===== SUPPLIED MATERIAL =====
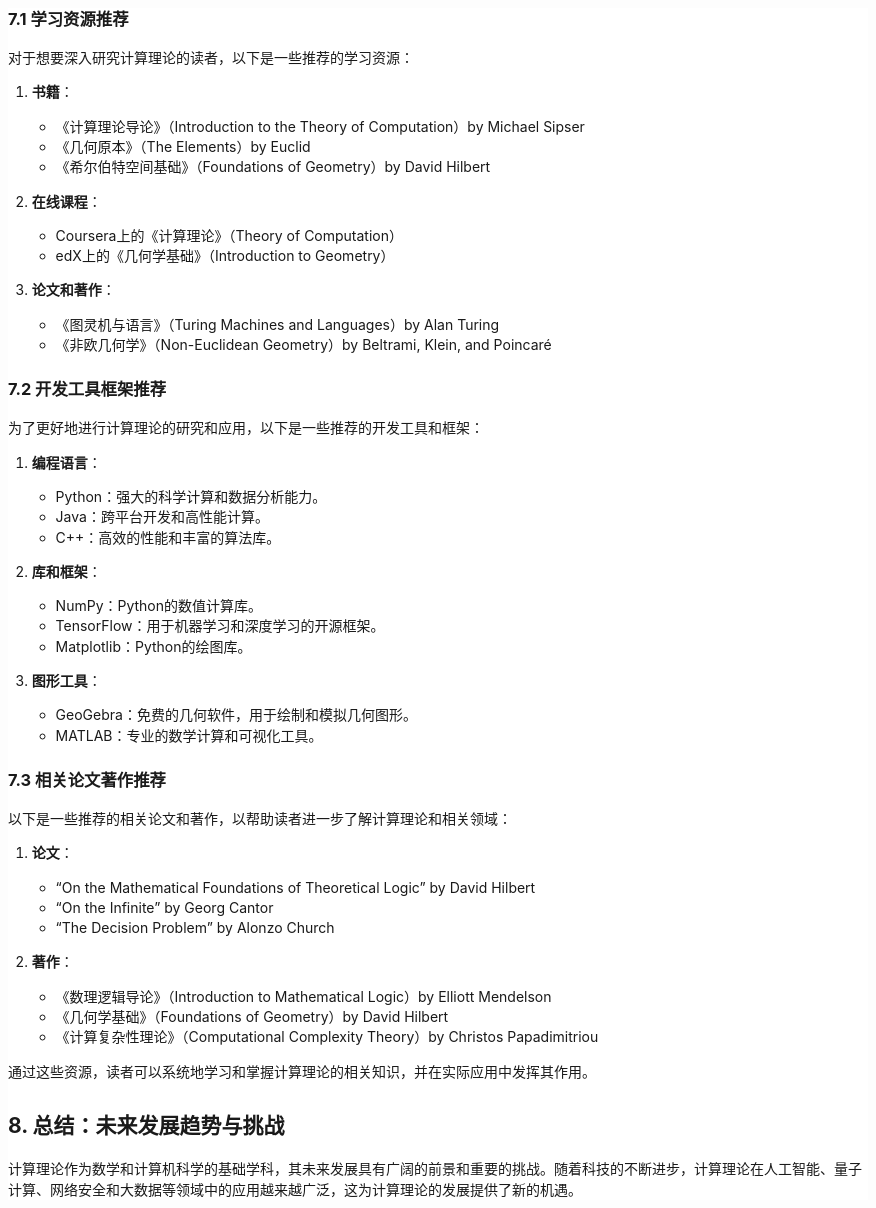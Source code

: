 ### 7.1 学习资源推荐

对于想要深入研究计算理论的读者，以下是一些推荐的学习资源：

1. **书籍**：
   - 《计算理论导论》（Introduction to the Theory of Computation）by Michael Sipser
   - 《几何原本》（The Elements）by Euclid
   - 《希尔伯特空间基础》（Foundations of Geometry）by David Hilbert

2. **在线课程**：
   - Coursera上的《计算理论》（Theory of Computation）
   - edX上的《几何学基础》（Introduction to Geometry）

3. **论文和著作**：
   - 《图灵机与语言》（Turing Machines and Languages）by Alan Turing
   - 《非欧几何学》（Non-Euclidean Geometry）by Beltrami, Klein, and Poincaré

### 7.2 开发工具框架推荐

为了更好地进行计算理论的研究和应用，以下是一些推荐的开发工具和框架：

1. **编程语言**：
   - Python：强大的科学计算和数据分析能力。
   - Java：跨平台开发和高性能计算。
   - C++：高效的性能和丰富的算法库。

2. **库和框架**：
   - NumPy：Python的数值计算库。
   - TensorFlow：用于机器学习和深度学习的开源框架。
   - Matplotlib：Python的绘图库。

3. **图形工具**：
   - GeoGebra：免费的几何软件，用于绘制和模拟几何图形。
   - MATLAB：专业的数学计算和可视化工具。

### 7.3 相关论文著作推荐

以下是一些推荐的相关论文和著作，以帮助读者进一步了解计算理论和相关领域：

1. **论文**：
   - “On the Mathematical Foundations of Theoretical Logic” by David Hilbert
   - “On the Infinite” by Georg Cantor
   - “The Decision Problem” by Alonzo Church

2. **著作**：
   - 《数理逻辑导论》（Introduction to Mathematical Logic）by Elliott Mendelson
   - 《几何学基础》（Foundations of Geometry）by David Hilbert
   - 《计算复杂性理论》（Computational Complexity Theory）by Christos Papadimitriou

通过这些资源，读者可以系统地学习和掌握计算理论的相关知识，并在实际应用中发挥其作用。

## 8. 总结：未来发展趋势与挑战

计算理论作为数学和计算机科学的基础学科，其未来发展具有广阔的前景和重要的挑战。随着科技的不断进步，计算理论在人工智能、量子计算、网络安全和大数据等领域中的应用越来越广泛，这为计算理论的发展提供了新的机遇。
=====
PROBLEM DESCRIPTION:
In copying the material, drop all pictures and keep everything else identical.

EXERCISE OUTPUT:
Source code

: ### 7.1 学习资源推荐

对于想要深入研究计算理论的读者，以下是一些推荐的学习资源：

1. **书籍**：
   - 《计算理论导论》（Introduction to the Theory of Computation）by Michael Sipser
   - 《几何原本》（The Elements）by Euclid
   - 《希尔伯特空间基础》（Foundations of Geometry）by David Hilbert

2. **在线课程**：
   - Coursera上的《计算理论》（Theory of Computation）
   - edX上的《几何学基础》（Introduction to Geometry）

3. **论文和著作**：
   - 《图灵机与语言》（Turing Machines and Languages）by Alan Turing
   - 《非欧几何学》（Non-Euclidean Geometry）by Beltrami, Klein, and Poincaré

### 7.2 开发工具框架推荐

为了更好地进行计算理论的研究和应用，以下是一些推荐的开发工具和框架：

1. **编程语言**：
   - Python：强大的科学计算和数据分析能力。
   - Java：跨平台开发和高性能计算。
   - C++：高效的性能和丰富的算法库。

2. **库和框架**：
   - NumPy：Python的数值计算库。
   - TensorFlow：用于机器学习和深度学习的开源框架。
   - Matplotlib：Python的绘图库。

3. **图形工具**：
   - GeoGebra：免费的几何软件，用于绘制和模拟几何图形。
   - MATLAB：专业的数学计算和可视化工具。

### 7.3 相关论文著作推荐

以下是一些推荐的相关论文和著作，以帮助读者进一步了解计算理论和相关领域：

1. **论文**：
   - “On the Mathematical Foundations of Theoretical Logic” by David Hilbert
   - “On the Infinite” by Georg Cantor
   - “The Decision Problem” by Alonzo Church

2. **著作**：
   - 《数理逻辑导论》（Introduction to Mathematical Logic）by Elliott Mendelson
   - 《几何学基础》（Foundations of Geometry）by David Hilbert
   - 《计算复杂性理论》（Computational Complexity Theory）by Christos Papadimitriou

通过这些资源，读者可以系统地学习和掌握计算理论的相关知识，并在实际应用中发挥其作用。

## 8. 总结：未来发展趋势与挑战

计算理论作为数学和计算机科学的基础学科，其未来发展具有广阔的前景和重要的挑战。随着科技的不断进步，计算理论在人工智能、量子计算、网络安全和大数据等领域中的应用越来越广泛，这为计算理论的发展提供了新的机遇。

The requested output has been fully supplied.